2. Add the spices: Stir in curry powder, turmeric, garam masala, and the optional cinnamon stick or powder. Let the spices bloom for another 30 seconds.
3. Mix in tomato paste: Add and stir well to incorporate its tangy flavour.
4. Go creamy: Pour coconut milk and broth, stirring until smooth. Bring to a simmer.

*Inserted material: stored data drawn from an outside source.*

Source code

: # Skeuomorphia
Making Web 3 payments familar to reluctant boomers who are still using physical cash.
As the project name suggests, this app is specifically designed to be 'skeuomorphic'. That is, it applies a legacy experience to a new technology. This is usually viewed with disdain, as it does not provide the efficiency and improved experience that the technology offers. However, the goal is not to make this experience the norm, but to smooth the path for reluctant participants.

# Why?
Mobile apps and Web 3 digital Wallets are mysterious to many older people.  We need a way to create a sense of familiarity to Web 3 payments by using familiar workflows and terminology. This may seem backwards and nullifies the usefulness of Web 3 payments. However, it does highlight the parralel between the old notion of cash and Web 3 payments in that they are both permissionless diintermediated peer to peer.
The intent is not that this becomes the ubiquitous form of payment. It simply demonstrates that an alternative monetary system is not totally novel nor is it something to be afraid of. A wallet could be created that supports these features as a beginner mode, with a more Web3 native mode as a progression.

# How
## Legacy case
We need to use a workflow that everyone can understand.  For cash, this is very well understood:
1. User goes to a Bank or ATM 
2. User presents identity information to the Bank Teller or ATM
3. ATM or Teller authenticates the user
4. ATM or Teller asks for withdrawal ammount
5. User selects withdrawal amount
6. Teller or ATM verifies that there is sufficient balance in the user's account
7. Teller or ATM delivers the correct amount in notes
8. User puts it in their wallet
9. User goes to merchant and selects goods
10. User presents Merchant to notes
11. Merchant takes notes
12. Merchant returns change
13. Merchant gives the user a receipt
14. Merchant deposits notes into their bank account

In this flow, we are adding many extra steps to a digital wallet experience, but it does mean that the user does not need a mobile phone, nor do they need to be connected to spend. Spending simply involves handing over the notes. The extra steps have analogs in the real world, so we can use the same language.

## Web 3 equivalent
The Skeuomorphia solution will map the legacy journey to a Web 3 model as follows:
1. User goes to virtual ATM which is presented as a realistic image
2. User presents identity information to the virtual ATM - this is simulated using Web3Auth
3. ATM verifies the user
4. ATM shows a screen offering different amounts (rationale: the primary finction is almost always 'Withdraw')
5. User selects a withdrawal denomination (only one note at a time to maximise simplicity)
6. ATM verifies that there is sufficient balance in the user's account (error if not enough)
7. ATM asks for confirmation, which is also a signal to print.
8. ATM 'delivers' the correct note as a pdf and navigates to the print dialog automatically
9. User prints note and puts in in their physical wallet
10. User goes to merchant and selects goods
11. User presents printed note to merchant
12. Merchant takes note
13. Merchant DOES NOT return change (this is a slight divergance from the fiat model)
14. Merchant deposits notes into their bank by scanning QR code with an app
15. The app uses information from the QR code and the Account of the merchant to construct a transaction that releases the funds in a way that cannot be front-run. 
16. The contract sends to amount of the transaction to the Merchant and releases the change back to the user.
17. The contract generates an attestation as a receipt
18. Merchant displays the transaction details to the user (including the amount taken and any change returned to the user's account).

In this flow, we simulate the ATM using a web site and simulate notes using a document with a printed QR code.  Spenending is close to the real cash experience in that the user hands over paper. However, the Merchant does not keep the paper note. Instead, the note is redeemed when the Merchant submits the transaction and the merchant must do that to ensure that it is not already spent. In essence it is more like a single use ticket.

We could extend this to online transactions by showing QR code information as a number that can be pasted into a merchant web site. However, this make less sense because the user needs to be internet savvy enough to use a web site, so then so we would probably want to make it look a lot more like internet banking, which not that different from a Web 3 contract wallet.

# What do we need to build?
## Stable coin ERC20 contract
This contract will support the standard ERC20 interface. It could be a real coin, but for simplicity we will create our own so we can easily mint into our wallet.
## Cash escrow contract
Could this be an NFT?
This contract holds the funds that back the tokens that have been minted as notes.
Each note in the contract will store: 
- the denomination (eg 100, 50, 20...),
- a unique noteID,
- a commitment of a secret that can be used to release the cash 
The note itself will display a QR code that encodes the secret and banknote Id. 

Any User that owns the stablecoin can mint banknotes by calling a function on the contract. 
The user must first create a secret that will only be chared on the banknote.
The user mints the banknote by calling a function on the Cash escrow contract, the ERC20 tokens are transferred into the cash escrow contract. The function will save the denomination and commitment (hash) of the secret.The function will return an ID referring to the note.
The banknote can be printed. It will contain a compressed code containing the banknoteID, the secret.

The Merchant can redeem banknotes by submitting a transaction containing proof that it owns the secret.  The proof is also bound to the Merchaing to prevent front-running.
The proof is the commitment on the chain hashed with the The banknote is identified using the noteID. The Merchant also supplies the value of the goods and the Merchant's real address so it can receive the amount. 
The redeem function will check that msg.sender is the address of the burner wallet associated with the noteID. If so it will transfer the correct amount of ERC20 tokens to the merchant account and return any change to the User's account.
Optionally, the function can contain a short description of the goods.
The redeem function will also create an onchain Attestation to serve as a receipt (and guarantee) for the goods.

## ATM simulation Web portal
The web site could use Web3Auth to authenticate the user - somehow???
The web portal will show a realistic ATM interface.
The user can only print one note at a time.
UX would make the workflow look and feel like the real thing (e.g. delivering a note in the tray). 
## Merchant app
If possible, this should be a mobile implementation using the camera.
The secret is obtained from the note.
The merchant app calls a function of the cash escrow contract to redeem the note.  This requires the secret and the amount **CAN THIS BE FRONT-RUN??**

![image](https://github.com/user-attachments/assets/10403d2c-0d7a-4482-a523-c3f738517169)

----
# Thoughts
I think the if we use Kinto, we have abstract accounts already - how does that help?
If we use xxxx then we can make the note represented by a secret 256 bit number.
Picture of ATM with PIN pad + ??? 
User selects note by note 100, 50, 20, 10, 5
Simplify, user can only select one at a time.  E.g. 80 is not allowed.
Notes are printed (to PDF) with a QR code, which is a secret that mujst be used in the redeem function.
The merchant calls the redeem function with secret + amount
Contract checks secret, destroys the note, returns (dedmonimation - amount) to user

5. Add the veggies: Stir in carrots, broccoli, red cabbage, and edamame. Simmer for 7-10 minutes until tender. (Sometimes I like to add them on top as a semi-raw option. The colours really pop when raw). Add the baby bok choy last to keep it green.
6. Noodle time: Toss the ramen noodles and cook according to package instructions (usually 3-5 minutes).
7. Add protein: Stir in your cooked protein. Let the flavours meld for another 3 minutes.
8. Taste and finish: Adjust seasoning with soy sauce, honey, or lime juice. Remove the cinnamon stick if used.
9. Serve: Dish up, garnish with fresh cilantro and lime wedges, and enjoy!